The intensities of the COBRA LINE-1 fragments in the polyacrylamide gel were quantified using a phosphoimager and ImageQuant Software (Molecular Dynamics, GE Healthcare, Slough, UK). As detected by COBRA, methylation status of the 2 CpG dinucleotides of LINE-1 loci was classified into four groups as follows: (1) LINE-1 loci containing 2 unmethylated CpGs (uCuC); (2) LINE-1 loci containing 2 methylated CpGs (mCmC); (3) LINE-1 loci containing 5′-methylated and 3′-unmethylated CpGs (mCuC); and (4) LINE-1 loci containing 5′-unmethylated and 3′-methylated CpGs (uCmC). The details for band intensity quantitation was fully described elsewhere [28]. In brief, four bands that differed in their states of methylation, including 98 bp (uCuC), 160 (mCuC ), 80 (mC ) and 62 (uC) bp, were quantified (Fig. 1). The intensity of each band was divided by its paired length as followed: 160 bp/160 (A), 98 bp/94 (B), 80 bp/79 (C) and 62 bp/62 (D). The LINE-1 methylation level (overall or total) was calculated as the percent of the methylated bands (mC ) intensity divided by the sum of the mC and unmethylated bands (uC ) intensities, (C+A)/(C+A+A+B+D)×100. The percent of uCuC (hypomethylated loci) was calculated from the followed equation: B/(((C−D+B)/2)+A+D)×100. The mCuC (partial methylated loci) was computed from the equation: A/(((C−D+B)/2)+A+D)×100. The mCmC (hypermethylated loci) was computed from the equation: ((C−D+B)/2)/(((C−D+B)/2)+D+A)×100. The CV of the LINE-1 methylation levels in blood, urinary exfoliated cells and cancerous tissues DNAs were 7.31% (range: 2.33–12.91%), 7.64% (range: 2.50–13.17%) and 8.00% (range: 3.56–10.54%), respectively.

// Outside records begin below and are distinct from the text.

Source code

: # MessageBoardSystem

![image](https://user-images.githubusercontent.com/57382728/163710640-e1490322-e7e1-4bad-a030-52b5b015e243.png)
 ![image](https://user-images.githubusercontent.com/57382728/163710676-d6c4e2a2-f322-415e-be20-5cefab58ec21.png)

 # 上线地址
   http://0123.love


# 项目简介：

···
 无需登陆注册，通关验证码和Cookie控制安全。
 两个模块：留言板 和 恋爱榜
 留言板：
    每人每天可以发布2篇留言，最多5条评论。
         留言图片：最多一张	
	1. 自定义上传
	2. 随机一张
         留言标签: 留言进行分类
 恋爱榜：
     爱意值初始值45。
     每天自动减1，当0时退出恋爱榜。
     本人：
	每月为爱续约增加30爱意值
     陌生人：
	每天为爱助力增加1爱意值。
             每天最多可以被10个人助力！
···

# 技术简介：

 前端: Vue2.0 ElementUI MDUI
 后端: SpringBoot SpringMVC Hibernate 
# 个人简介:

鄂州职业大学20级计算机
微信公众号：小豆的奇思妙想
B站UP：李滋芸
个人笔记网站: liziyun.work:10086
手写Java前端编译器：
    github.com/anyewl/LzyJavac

DNA from HeLa cells was used as a control to normalize the inter-assay methylation variation for all of the experiments (Fig. 1F). The percent of LINE-1 methylation detected in HeLa DNAs was 28.59%, and this value was used for normalization between the runs. The mean of LINE-1 methylation in HeLa DNAs was 27.74±2.33%, and the between-run CV was 8.41%.

Total antioxidant status (TAS)

The 2, 2-diphenyl-1-picryl-hydrazyl (DPPH) reduction assay was performed to determine the TAS in urine samples. Briefly, a urine sample (20 µL) was added to of 400 µL of 10 mM phosphate buffered saline (PBS, pH 7.4) and 400 µL of freshly prepared 0.1 mM DPPH in methanol. The reaction tubes were incubated at room temperature for 20 min in the dark. The optical density (OD) at 520 nm was measured. The antioxidant capacity of the sample was calculated based on the % inhibition of DPPH radicals using the following equation: % inhibition = (ODblank−ODsample/ODblank)×100. L-ascorbic acid (vitamin C) was used at concentrations of 0.25, 0.5 and 1 mM to generate a standard curve (% inhibition vs. concentration). The TAS value of the urine sample was expressed as the vitamin C equivalent antioxidant capacity (VCEAC mM). All experiments were done in duplicate. The CV for urinary TAS determination was 7.81% (range: 1.02–14.59%).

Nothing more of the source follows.